Surprise Attack! Revolution carried through by small conscious minorities

Surprise Attack! Revolution carried through by small conscious minorities
Kabul in the Republican Revolution of 1973

Wednesday, December 21, 2022

Racism is a bigger problem in Niagara than many think, but we are doing even less about it than our neighbours (Opinion piece in Niagara Dalies)

https://www.niagarathisweek.com/opinion-story/10812691-racism-is-a-bigger-problem-in-niagara-than-many-think-but-we-are-doing-even-less-about-it-than-our-neighbours/

Kicking recommendations down road brings us back to square one, writes Saleh Waziruddin

Saleh Waziruddin
NiagaraThisWeek.com
Wednesday, December 21, 2022

Many move to Niagara from the GTA for cheaper housing, and approach the Niagara Region Anti-Racism Association (NRARA) for help with racism. Those who do told us they never saw this level of racism in Toronto or Brampton, where the province mandated anti-racism policies for police and schools. Yet many here think racism is a Toronto or Brampton problem. Two of those we helped moved back because of Niagara’s racism.
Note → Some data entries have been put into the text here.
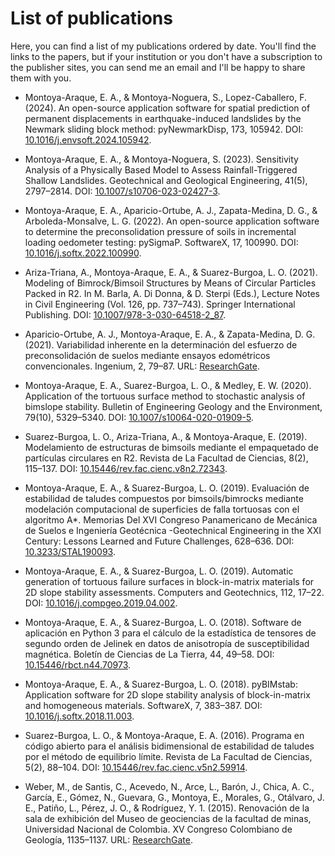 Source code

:# List of publications

Here, you can find a list of my publications ordered by date. You'll find the links to the papers, but if your institution or you don't have a subscription to the publisher sites, you can send me an email and I'll be happy to share them with you.

- Montoya-Araque, E. A., & Montoya-Noguera, S., Lopez-Caballero, F. (2024). An open-source application software for spatial prediction of permanent displacements in earthquake-induced landslides by the Newmark sliding block method: pyNewmarkDisp, 173, 105942. DOI: [10.1016/j.envsoft.2024.105942](https://doi.org/10.1016/j.envsoft.2024.105942).

- Montoya-Araque, E. A., & Montoya-Noguera, S. (2023). Sensitivity Analysis of a Physically Based Model to Assess Rainfall-Triggered Shallow Landslides. Geotechnical and Geological Engineering, 41(5), 2797–2814. DOI: [10.1007/s10706-023-02427-3](https://doi.org/10.1007/s10706-023-02427-3).

- Montoya-Araque, E. A., Aparicio-Ortube, A. J., Zapata-Medina, D. G., & Arboleda-Monsalve, L. G. (2022). An open-source application software to determine the preconsolidation pressure of soils in incremental loading oedometer testing: pySigmaP. SoftwareX, 17, 100990. DOI: [10.1016/j.softx.2022.100990](https://doi.org/10.1016/j.softx.2022.100990).

- Ariza-Triana, A., Montoya-Araque, E. A., & Suarez-Burgoa, L. O. (2021). Modeling of Bimrock/Bimsoil Structures by Means of Circular Particles Packed in R2. In M. Barla, A. Di Donna, & D. Sterpi (Eds.), Lecture Notes in Civil Engineering (Vol. 126, pp. 737–743). Springer International Publishing. DOI: [10.1007/978-3-030-64518-2_87](https://doi.org/10.1007/978-3-030-64518-2_87).

- Aparicio-Ortube, A. J., Montoya-Araque, E. A., & Zapata-Medina, D. G. (2021). Variabilidad inherente en la determinación del esfuerzo de preconsolidación de suelos mediante ensayos edométricos convencionales. Ingenium, 2, 79–87. URL: [ResearchGate](https://www.researchgate.net/publication/365687959_Variabilidad_inherente_en_la_determinacion_del_esfuerzo_de_preconsolidacion_de_suelos_mediante_ensayos_edometricos_convencionales).

- Montoya-Araque, E. A., Suarez-Burgoa, L. O., & Medley, E. W. (2020). Application of the tortuous surface method to stochastic analysis of bimslope stability. Bulletin of Engineering Geology and the Environment, 79(10), 5329–5340. DOI: [10.1007/s10064-020-01909-5](https://doi.org/10.1007/s10064-020-01909-5).

- Suarez-Burgoa, L. O., Ariza-Triana, A., & Montoya-Araque, E. (2019). Modelamiento de estructuras de bimsoils mediante el empaquetado de partículas circulares en R2. Revista de La Facultad de Ciencias, 8(2), 115–137. DOI: [10.15446/rev.fac.cienc.v8n2.72343](https://doi.org/10.15446/rev.fac.cienc.v8n2.72343).

- Montoya-Araque, E. A., & Suarez-Burgoa, L. O. (2019). Evaluación de estabilidad de taludes compuestos por bimsoils/bimrocks mediante modelación computacional de superficies de falla tortuosas con el algoritmo A*. Memorias Del XVI Congreso Panamericano de Mecánica de Suelos e Ingeniería Geotécnica -Geotechnical Engineering in the XXI Century: Lessons Learned and Future Challenges, 628–636. DOI: [10.3233/STAL190093](https://ebooks.iospress.nl/doi/10.3233/STAL190093).

- Montoya-Araque, E. A., & Suarez-Burgoa, L. O. (2019). Automatic generation of tortuous failure surfaces in block-in-matrix materials for 2D slope stability assessments. Computers and Geotechnics, 112, 17–22. DOI: [10.1016/j.compgeo.2019.04.002](https://doi.org/10.1016/j.compgeo.2019.04.002).

- Montoya-Araque, E. A., & Suarez-Burgoa, L. O. (2018). Software de aplicación en Python 3 para el cálculo de la estadística de tensores de segundo orden de Jelinek en datos de anisotropía de susceptibilidad magnética. Boletín de Ciencias de La Tierra, 44, 49–58. DOI: [10.15446/rbct.n44.70973](https://doi.org/10.15446/rbct.n44.70973).

- Montoya-Araque, E. A., & Suarez-Burgoa, L. O. (2018). pyBIMstab: Application software for 2D slope stability analysis of block-in-matrix and homogeneous materials. SoftwareX, 7, 383–387. DOI: [10.1016/j.softx.2018.11.003](https://doi.org/10.1016/j.softx.2018.11.003).

- Suarez-Burgoa, L. O., & Montoya-Araque, E. A. (2016). Programa en código abierto para el análisis bidimensional de estabilidad de taludes por el método de equilibrio límite. Revista de La Facultad de Ciencias, 5(2), 88–104. DOI: [10.15446/rev.fac.cienc.v5n2.59914](https://doi.org/10.15446/rev.fac.cienc.v5n2.59914).

- Weber, M., de Santis, C., Acevedo, N., Arce, L., Barón, J., Chica, A. C., García, E., Gómez, N., Guevara, G., Montoya, E., Morales, G., Otálvaro, J. E., Patiño, L., Pérez, J. O., & Rodríguez, Y. 1. (2015). Renovación de la sala de exhibición del Museo de geociencias de la facultad de minas, Universidad Nacional de Colombia. XV Congreso Colombiano de Geología, 1135–1137. URL: [ResearchGate](https://www.researchgate.net/publication/327920946_Renovacion_de_la_sala_de_exhibicion_del_Museo_de_Geociencias_de_la_Facultad_de_Minas_Universidad_Nacional_de_Colombia).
But we don’t have to take their word. Niagara Regional Police (NRP) officials told us there wasn’t data showing systemic racism in their force, even though their racial profiling data (where people are stopped without connection to a crime, renamed carding, street checks, and now Collection Of Identifying Information) showed police disproportionately stopped Black and Indigenous residents. Yet they refuse to formally drop the practice, saying it’s provincially regulated. Drinking and smoking are regulated too but that doesn’t mean you can’t quit.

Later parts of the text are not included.